This would not be my choice of interpretation of Hamlet but then the production is not aimed at people like me who have either acted in Shakespeare productions or seen them performed on numerous occasions. It’s aimed at learners trying to make sense of Shakespeare’s text, trying to find the story amidst the – at first exposure – unfamiliar and highly convoluted language.

Shakespeare wrote for the common man, creating stories that would fire their imagination. Garth Anderson has produced a Hamlet along these lines, extracting full drama from every scene. The pace is fast and there are many moments that crackle with energy.

Alright, this means that you end up with a Danish prince prone to wild behaviour who looks as if he’s on speed but the youngsters respond with delight and enthusiasm to the visual energy. And If that makes them understand Hamlet better and want to become more acquainted with Shakespeare’s work, this version’s got my vote.

Tonight’s performance seemed to start off on an uneven keel, taking a while before it gelled and settled down but this was probably due to the fact that it was the third show of the day. The cast, particularly Neil Coppen, should be handed medals for stamina!

Neil Coppen has come a long way since I first saw him on stage and his performance ability has grown considerably. I liked his “What a piece of work is man” speech and the beginning of “To be or not to be”. He gave a consistent performance throughout, handling the text well. Margaret Logan was gracious and feminine as Gertrude and Jodi Black produced an initial low-key Ophelia before turning into a somewhat demented spirite as the character goes mad. Garth Anderson, rock solid in Shakespeare as always, was a good Claudius.

Bryan Hiles invariably comes over as Mr Nice Guy which means that he was well suited in the role of Hamlet’s trusty friend Horatio. Doubling in other roles, Dean Roberts and Edward Berridge produced subtley sinister moods as Rosencrantz and Guildenstern while Rowan Bartlett generated much humour as the garrulous Polonius.

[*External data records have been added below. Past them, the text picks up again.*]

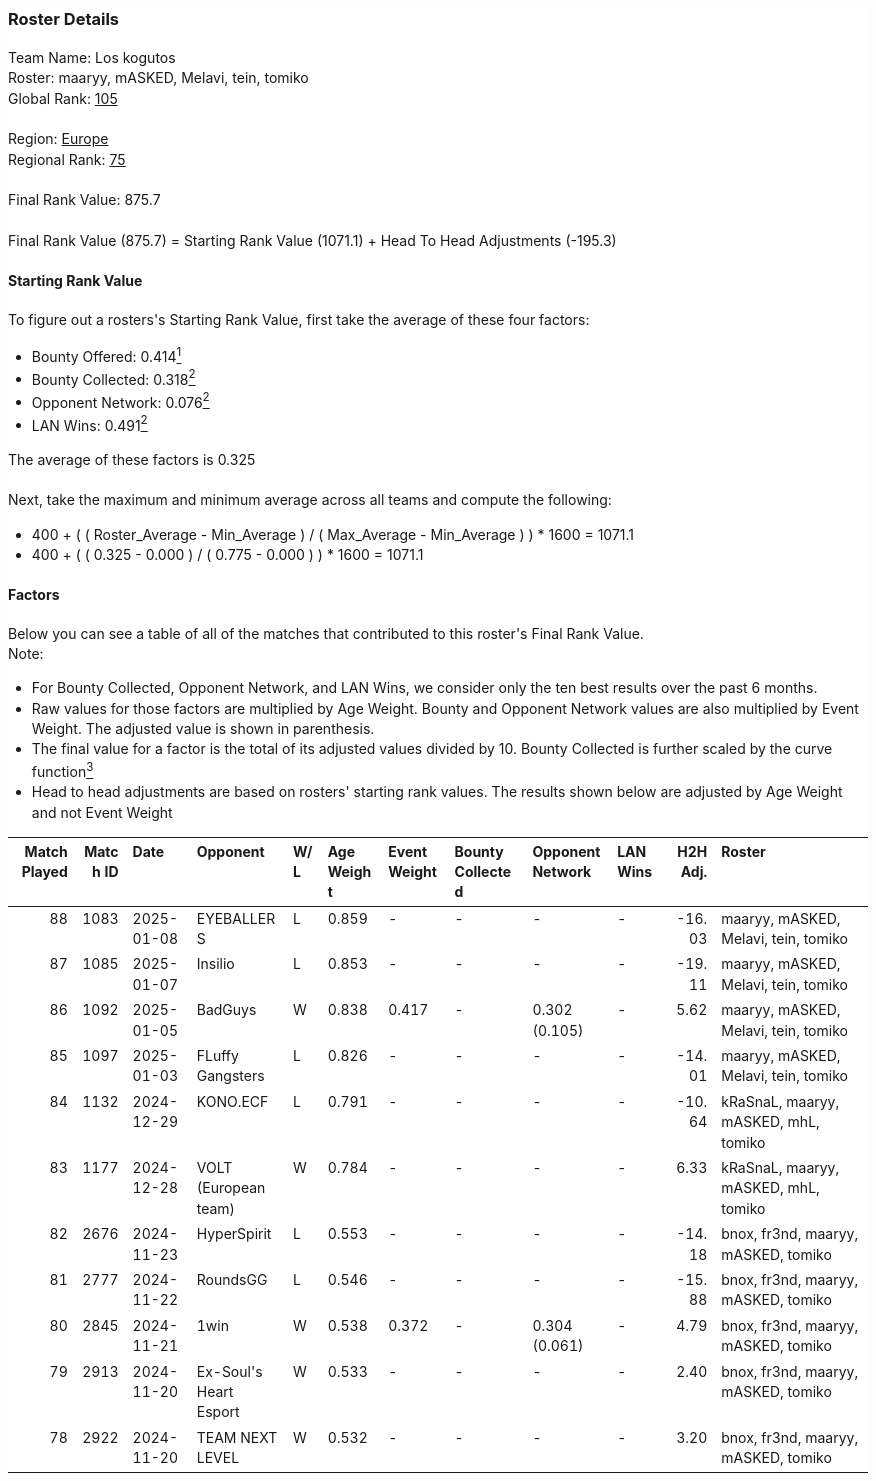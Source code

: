 ### Roster Details<br />
Team Name: Los kogutos<br />
Roster: maaryy, mASKED, Melavi, tein, tomiko<br />
Global Rank: [105](../../standings_global_2025_02_28.md)<br />
<br />
Region: [Europe]( ../../standings_europe_2025_02_28.md)<br />
Regional Rank: [75]( ../../standings_europe_2025_02_28.md)<br />
<br />
Final Rank Value:  875.7<br />
<br />
Final Rank Value (875.7) = Starting Rank Value (1071.1) + Head To Head Adjustments (-195.3)<br />

#### Starting Rank Value<br />
To figure out a rosters's Starting Rank Value, first take the average of these four factors:<br />
- Bounty Offered: 0.414[<sup>1</sup>](#table2)
- Bounty Collected: 0.318[<sup>2</sup>](#table1)
- Opponent Network: 0.076[<sup>2</sup>](#table1)
- LAN Wins: 0.491[<sup>2</sup>](#table1)

The average of these factors is 0.325<br />
<br />
Next, take the maximum and minimum average across all teams and compute the following:<br />
- 400 + ( ( Roster_Average - Min_Average ) / ( Max_Average - Min_Average ) ) * 1600 = 1071.1
- 400 + ( ( 0.325 - 0.000 ) / ( 0.775 - 0.000 ) ) * 1600 = 1071.1


#### Factors<br />
Below you can see a table of all of the matches that contributed to this roster's Final Rank Value.<br />
Note:<br />

- For Bounty Collected, Opponent Network, and LAN Wins, we consider only the ten best results over the past 6 months.
- Raw values for those factors are multiplied by Age Weight. Bounty and Opponent Network values are also multiplied by Event Weight. The adjusted value is shown in parenthesis.
- The final value for a factor is the total of its adjusted values divided by 10. Bounty Collected is further scaled by the curve function[<sup>3</sup>](#curveFunction)
- Head to head adjustments are based on rosters' starting rank values. The results shown below are adjusted by Age Weight and not Event Weight
<span id="table1"></span><br />


| Match Played | Match ID | Date       | Opponent                                  | W/L | Age Weight | Event Weight | Bounty Collected | Opponent Network | LAN Wins  | H2H Adj. | Roster                               |
| -: | -: | :- | :- | :- | :- | :- | :- | :- | :- | -: | :- |
|           88 |     1083 | 2025-01-08 | EYEBALLERS                                | L   | 0.859      | -            | -                | -                | -         |   -16.03 | maaryy, mASKED, Melavi, tein, tomiko |
|           87 |     1085 | 2025-01-07 | Insilio                                   | L   | 0.853      | -            | -                | -                | -         |   -19.11 | maaryy, mASKED, Melavi, tein, tomiko |
|           86 |     1092 | 2025-01-05 | BadGuys                                   | W   | 0.838      | 0.417        | -                | 0.302 (0.105)    | -         |     5.62 | maaryy, mASKED, Melavi, tein, tomiko |
|           85 |     1097 | 2025-01-03 | FLuffy Gangsters                          | L   | 0.826      | -            | -                | -                | -         |   -14.01 | maaryy, mASKED, Melavi, tein, tomiko |
|           84 |     1132 | 2024-12-29 | KONO.ECF                                  | L   | 0.791      | -            | -                | -                | -         |   -10.64 | kRaSnaL, maaryy, mASKED, mhL, tomiko |
|           83 |     1177 | 2024-12-28 | VOLT (European team)                      | W   | 0.784      | -            | -                | -                | -         |     6.33 | kRaSnaL, maaryy, mASKED, mhL, tomiko |
|           82 |     2676 | 2024-11-23 | HyperSpirit                               | L   | 0.553      | -            | -                | -                | -         |   -14.18 | bnox, fr3nd, maaryy, mASKED, tomiko  |
|           81 |     2777 | 2024-11-22 | RoundsGG                                  | L   | 0.546      | -            | -                | -                | -         |   -15.88 | bnox, fr3nd, maaryy, mASKED, tomiko  |
|           80 |     2845 | 2024-11-21 | 1win                                      | W   | 0.538      | 0.372        | -                | 0.304 (0.061)    | -         |     4.79 | bnox, fr3nd, maaryy, mASKED, tomiko  |
|           79 |     2913 | 2024-11-20 | Ex-Soul's Heart Esport                    | W   | 0.533      | -            | -                | -                | -         |     2.40 | bnox, fr3nd, maaryy, mASKED, tomiko  |
|           78 |     2922 | 2024-11-20 | TEAM NEXT LEVEL                           | W   | 0.532      | -            | -                | -                | -         |     3.20 | bnox, fr3nd, maaryy, mASKED, tomiko  |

Joel Zuma brings dignity to the Player King and was a humorous gravedigger. Oded Rouche, another actor showing much promise, was Laertes and Eryl Raymond was a spirited Player Queen. David Cowley, first seen in Garth’s Izinganekwane, is showing signs of a competent actor in the making.

Garth Anderson has a good affinity with young people and knows how to make them respond well. With a basic set and Mike Broderick’s dramatic lighting, he is to be commended on this production which will undoubtedly keep high school learners studying the play on the edge of their seats. If you are able to catch the next public performance on March 28 at the Courtyard Theatre, I urge you to do so.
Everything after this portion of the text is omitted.